Obviously, Heinecken was not the first artist to use the burgeoning Polaroid technology of the day, but he was using the media in a very different way than his contemporaries. Whereas Heinecken’s partner, Joyce Neimanas, or other Polaroid artists like Lucas Samaras or David Hockney, were expanding the capabilities of the medium, Heinecken was quite fascinated by its status and significance as a consumer-level technology, a “bedroom camera” he called it, and he used the small SX-70 for multiple projects including his He/She series as well as the television newscasters (you’ll get a chance to see these in October!). For Heinecken, the photographic object was not precious, it was not a window into another world (a picture OF something), but it was rather an object ABOUT something and in that way he felt quite free to manipulate photographic images to produce collages and games, he would often include writing with the polaroids and create narrative with the form. One attendee at this week’s art talk recalled having Heinecken as a professor at UCLA, where he taught for many years and actually initiated the photography curriculum, and she told us that she never used a camera the entire time she was in his class yet she remembers it as the best photography class she ever took.
As a devoted educator, Heinecken was very involved with SPE (Society for Photographic Education) and through the organization he met art historians Bill Johnson and Susie Cohen who, in 1982, connected him with the Polaroid Corporation. Through this connection, Heinecken was one of the first artists to use the large and unwieldy 20” x 24” large format Polaroid camera only recently created. Standing at 7 ft. by 4 ft. by 3ft, the camera required multiple adults to use, and Johnson fastidiously documented Heinecken’s process, working with John Reuter at the School of the Museum of Fine Arts, Boston, to create the Iconographic Art Lunches:
“To implement Robert’s idea we all went over to the Museum where Robert selected a lunch from the menu – linguini, green peas and rice, a quiche, the salad bar and a selection from the dessert cart of a whipped cream and chocolate roll, a mocha-almond cake, and a glacé fruit tart… We ferried the lot out of the Museum, across the street and into the Museum School. (Where Robert became positively dictatorial about nibbles and snacks.) Then Robert was fortunate, (Because of the intersession.) to just catch the Museum School’s food vendor. He acquired a typical, if diminished, selection of sandwiches, peanuts, chips, and a lethal looking jelly donut.

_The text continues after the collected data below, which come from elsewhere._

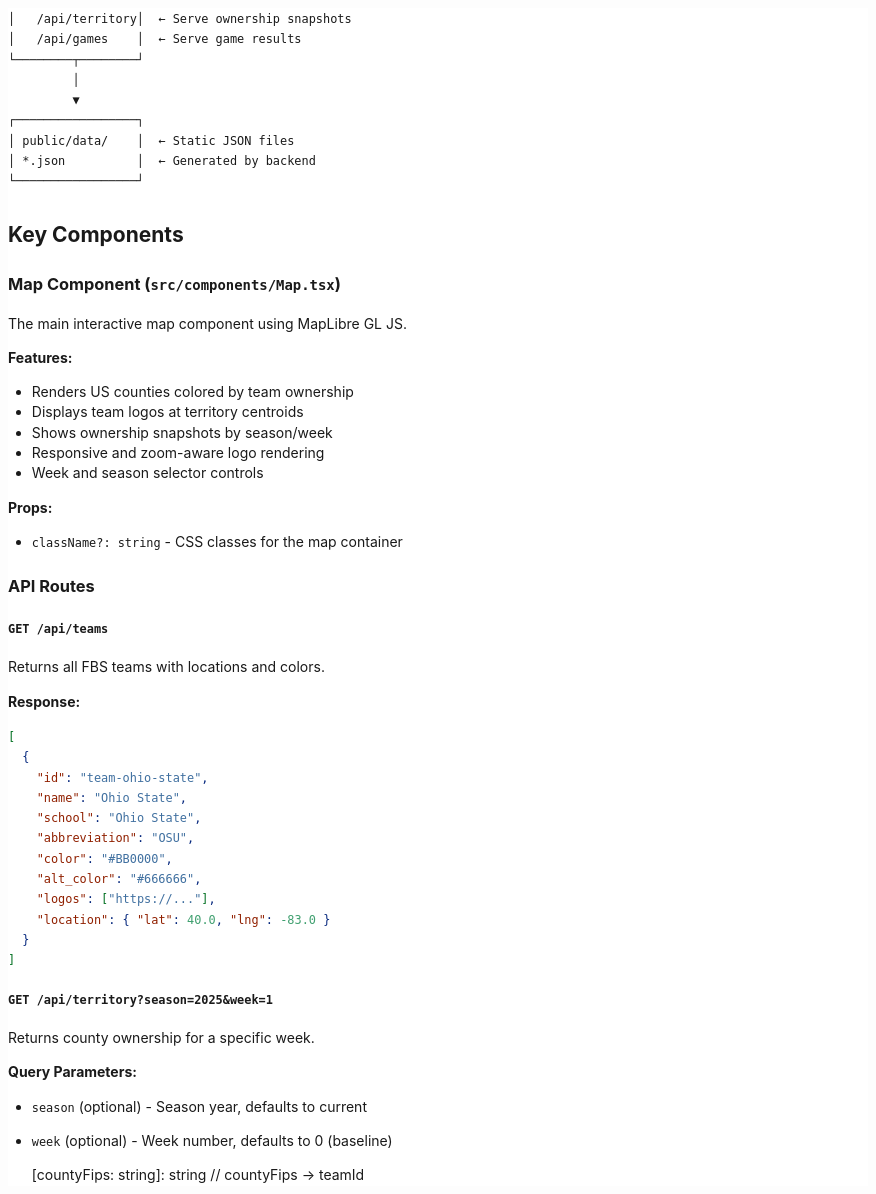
 ```
│   /api/territory│  ← Serve ownership snapshots
│   /api/games    │  ← Serve game results
└────────┬────────┘
         │
         ▼
┌─────────────────┐
│ public/data/    │  ← Static JSON files
│ *.json          │  ← Generated by backend
└─────────────────┘
```

## Key Components

### Map Component (`src/components/Map.tsx`)

The main interactive map component using MapLibre GL JS.

**Features:**
- Renders US counties colored by team ownership
- Displays team logos at territory centroids
- Shows ownership snapshots by season/week
- Responsive and zoom-aware logo rendering
- Week and season selector controls

**Props:**
- `className?: string` - CSS classes for the map container

### API Routes

#### `GET /api/teams`
Returns all FBS teams with locations and colors.

**Response:**
```json
[
  {
    "id": "team-ohio-state",
    "name": "Ohio State",
    "school": "Ohio State",
    "abbreviation": "OSU",
    "color": "#BB0000",
    "alt_color": "#666666",
    "logos": ["https://..."],
    "location": { "lat": 40.0, "lng": -83.0 }
  }
]
```

#### `GET /api/territory?season=2025&week=1`
Returns county ownership for a specific week.

**Query Parameters:**
- `season` (optional) - Season year, defaults to current
- `week` (optional) - Week number, defaults to 0 (baseline)


  [countyFips: string]: string  // countyFips -> teamId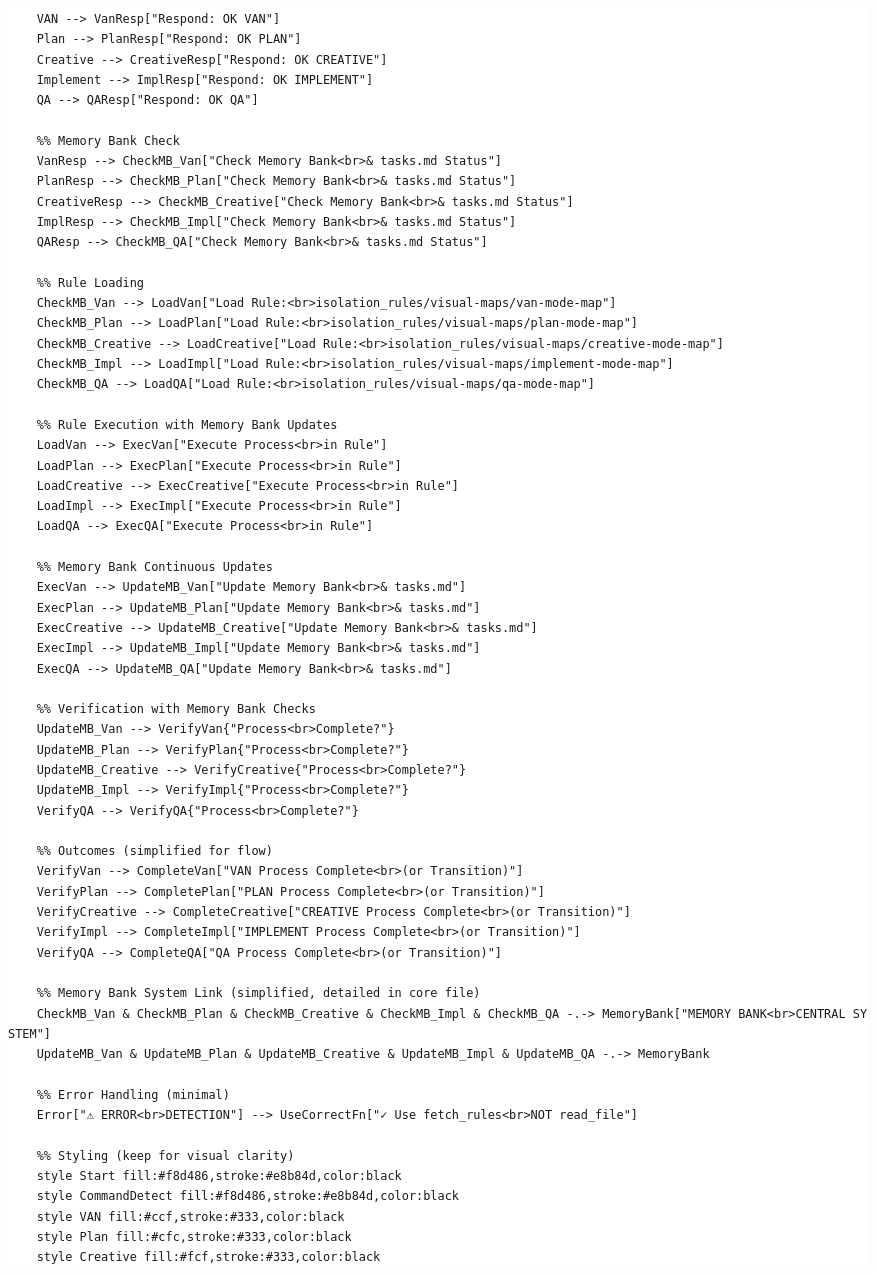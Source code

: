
 ```
    VAN --> VanResp["Respond: OK VAN"]
    Plan --> PlanResp["Respond: OK PLAN"]
    Creative --> CreativeResp["Respond: OK CREATIVE"]
    Implement --> ImplResp["Respond: OK IMPLEMENT"]
    QA --> QAResp["Respond: OK QA"]
    
    %% Memory Bank Check
    VanResp --> CheckMB_Van["Check Memory Bank<br>& tasks.md Status"]
    PlanResp --> CheckMB_Plan["Check Memory Bank<br>& tasks.md Status"]
    CreativeResp --> CheckMB_Creative["Check Memory Bank<br>& tasks.md Status"]
    ImplResp --> CheckMB_Impl["Check Memory Bank<br>& tasks.md Status"]
    QAResp --> CheckMB_QA["Check Memory Bank<br>& tasks.md Status"]
    
    %% Rule Loading
    CheckMB_Van --> LoadVan["Load Rule:<br>isolation_rules/visual-maps/van-mode-map"]
    CheckMB_Plan --> LoadPlan["Load Rule:<br>isolation_rules/visual-maps/plan-mode-map"]
    CheckMB_Creative --> LoadCreative["Load Rule:<br>isolation_rules/visual-maps/creative-mode-map"]
    CheckMB_Impl --> LoadImpl["Load Rule:<br>isolation_rules/visual-maps/implement-mode-map"]
    CheckMB_QA --> LoadQA["Load Rule:<br>isolation_rules/visual-maps/qa-mode-map"]
    
    %% Rule Execution with Memory Bank Updates
    LoadVan --> ExecVan["Execute Process<br>in Rule"]
    LoadPlan --> ExecPlan["Execute Process<br>in Rule"]
    LoadCreative --> ExecCreative["Execute Process<br>in Rule"]
    LoadImpl --> ExecImpl["Execute Process<br>in Rule"]
    LoadQA --> ExecQA["Execute Process<br>in Rule"]
    
    %% Memory Bank Continuous Updates
    ExecVan --> UpdateMB_Van["Update Memory Bank<br>& tasks.md"]
    ExecPlan --> UpdateMB_Plan["Update Memory Bank<br>& tasks.md"]
    ExecCreative --> UpdateMB_Creative["Update Memory Bank<br>& tasks.md"]
    ExecImpl --> UpdateMB_Impl["Update Memory Bank<br>& tasks.md"]
    ExecQA --> UpdateMB_QA["Update Memory Bank<br>& tasks.md"]
    
    %% Verification with Memory Bank Checks
    UpdateMB_Van --> VerifyVan{"Process<br>Complete?"}
    UpdateMB_Plan --> VerifyPlan{"Process<br>Complete?"}
    UpdateMB_Creative --> VerifyCreative{"Process<br>Complete?"}
    UpdateMB_Impl --> VerifyImpl{"Process<br>Complete?"}
    VerifyQA --> VerifyQA{"Process<br>Complete?"}
    
    %% Outcomes (simplified for flow)
    VerifyVan --> CompleteVan["VAN Process Complete<br>(or Transition)"]
    VerifyPlan --> CompletePlan["PLAN Process Complete<br>(or Transition)"]
    VerifyCreative --> CompleteCreative["CREATIVE Process Complete<br>(or Transition)"]
    VerifyImpl --> CompleteImpl["IMPLEMENT Process Complete<br>(or Transition)"]
    VerifyQA --> CompleteQA["QA Process Complete<br>(or Transition)"]
    
    %% Memory Bank System Link (simplified, detailed in core file)
    CheckMB_Van & CheckMB_Plan & CheckMB_Creative & CheckMB_Impl & CheckMB_QA -.-> MemoryBank["MEMORY BANK<br>CENTRAL SYSTEM"]
    UpdateMB_Van & UpdateMB_Plan & UpdateMB_Creative & UpdateMB_Impl & UpdateMB_QA -.-> MemoryBank
    
    %% Error Handling (minimal)
    Error["⚠️ ERROR<br>DETECTION"] --> UseCorrectFn["✓ Use fetch_rules<br>NOT read_file"]

    %% Styling (keep for visual clarity)
    style Start fill:#f8d486,stroke:#e8b84d,color:black
    style CommandDetect fill:#f8d486,stroke:#e8b84d,color:black
    style VAN fill:#ccf,stroke:#333,color:black
    style Plan fill:#cfc,stroke:#333,color:black
    style Creative fill:#fcf,stroke:#333,color:black
```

The camera was placed with its back to the open darkroom door…the photograms are created by removing the roll of negative material (a thin, tough plastic-based material about 22″ wide) from the camera, then placing this film (still rolled, of course) under the enlarger. By now, Robert has arranged the food on the plexiglass, and brought it into the darkroom. The lights are turned out, John unrolls the film across the baseboard of the enlarger, Robert by feel places the tray of food onto the negative material, and the enlarger is turned on. After the exposure, Robert removes the tray of food and John rerolls the film. Then John replaces the film into the camera in the next room, and processes it in the conventional manner.” (http://vintagephotosjohnson.com/2012/12/12/robert-heinecken-polaroid-project-iii/)
The resulting images, most likely influenced by Heinecken’s interest in artists like Man Ray and Laszlo Moholy Nagy, were not the typical dark negative traces one would expect knowing the photograms of these two artists. Instead, Heinecken’s “documentary traces” consisted of glowing transparencies with accurately transposed colors and forms emerging from the luminescent white surface of the Polaroid paper. For each of these Iconographic Art Lunches, Heinecken created a set of nine prints and I can only imagine that there must have been a pea moving here or there as he placed and re-placed that large piece of plexi, perching it on the small table saw as the artists processed the great sheets of Polaroid. Someday perhaps we will see the works side by side but for now, I must appease myself with the rather vivid image of the challenge Heinecken faced in these circumstances, and the beauty of the politically charged work that he created!